> Philip G. Drazin, math and science contributor for the revision of
> the Oxford English Dictionary, asked whether readers of the math
> words web page I maintain could assist him in finding the earliest
> use in English of the term "continued fraction."
I'm afraid I can add only a little to what David Fowler already posted.
Julian Lowell Coolidge _The Mathematics of Great Amateurs_ (Oxford
University Press 1949, reprinted by Dover in 1963) has a chapter on
Brounker. Coolidge gives the following additional info:
- J. F. Scott _The Mathematical Work of John Wallis_ Oxford, 1936
discusses Wallis's and Brounker's work on continued fractions
- Coolidge references Wallis's _Arithmetica Infinitorum_, for which
the publication date given is 1665. Coolidge refers to "pp. 47-60";
it is not clear whether these are pages in Scott or in _Arithmetica
Infinitorum_
- Coolidge quotes Wallis (Opera volume i page 475) as saying "Esto
igitur fractio eiusmode continue fracta quaelibet sic deignata
a b c d e
------ ------ ------- ------- --------- etc
alpha beta gamma delta epsilon
(I have my computer set to Courier (a monospaced font) for typing the
above, so hopefully the spacing will be correct.)
- Coolidge's bibliographic reference to Schwenter is "Schwenter, Daniel,
1585-1636, Geometriae practicae novae et auctae Tractatus, Nuremberg,
1626, 138."
- Coolidge says that there were two Italian mathematicians, Raffaele
Bombelli and Peitro Cataldi, who worked with continued fractions, and
gives footnotes to Bortolotti, Ettore, 1866- , 'La scoperta della
frazioni continue', Bollettino della Methesis, Anno xi, 1919, 138.

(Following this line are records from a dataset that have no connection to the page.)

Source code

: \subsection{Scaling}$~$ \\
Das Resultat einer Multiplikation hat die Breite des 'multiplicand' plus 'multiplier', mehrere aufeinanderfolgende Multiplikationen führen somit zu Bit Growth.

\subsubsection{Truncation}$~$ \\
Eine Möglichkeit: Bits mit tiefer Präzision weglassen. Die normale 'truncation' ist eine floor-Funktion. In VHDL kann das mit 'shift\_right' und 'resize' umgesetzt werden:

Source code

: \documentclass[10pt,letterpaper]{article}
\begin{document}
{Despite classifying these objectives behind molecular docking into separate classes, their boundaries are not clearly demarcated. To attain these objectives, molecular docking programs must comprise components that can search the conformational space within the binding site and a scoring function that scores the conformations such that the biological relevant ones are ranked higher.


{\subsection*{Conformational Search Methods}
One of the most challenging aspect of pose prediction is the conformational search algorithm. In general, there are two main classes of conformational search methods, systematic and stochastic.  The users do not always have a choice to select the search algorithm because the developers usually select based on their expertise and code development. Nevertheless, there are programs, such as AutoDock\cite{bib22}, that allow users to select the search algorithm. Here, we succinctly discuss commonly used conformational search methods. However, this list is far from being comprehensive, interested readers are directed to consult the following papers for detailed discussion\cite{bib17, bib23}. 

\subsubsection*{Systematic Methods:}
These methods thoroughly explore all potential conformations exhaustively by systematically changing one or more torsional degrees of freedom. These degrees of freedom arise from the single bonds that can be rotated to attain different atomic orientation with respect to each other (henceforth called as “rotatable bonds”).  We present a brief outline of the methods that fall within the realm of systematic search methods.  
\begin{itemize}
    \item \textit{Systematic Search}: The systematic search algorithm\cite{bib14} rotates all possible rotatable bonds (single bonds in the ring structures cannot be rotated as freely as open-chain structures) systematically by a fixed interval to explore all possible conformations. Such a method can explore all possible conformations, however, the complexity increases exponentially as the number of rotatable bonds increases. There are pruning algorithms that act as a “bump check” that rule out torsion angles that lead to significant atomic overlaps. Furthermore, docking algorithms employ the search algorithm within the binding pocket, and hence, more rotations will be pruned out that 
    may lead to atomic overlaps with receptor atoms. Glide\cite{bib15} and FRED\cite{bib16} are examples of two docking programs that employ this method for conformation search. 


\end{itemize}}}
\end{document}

and to Tropfke, Johannes, 1866-1939, Geschichte der Elementarmathematik,
2nd ed., Berlin, 1921, vol vi, pp. 75ff.
If the hypochondriac office photocopier hasn't thought of something
new, a copy of Coolidge will be in the mail to you shortly. I will also
check Struik pp. 244-251 (apparently David Fowler does not have access
to a copy) and see if it contains anything interesting.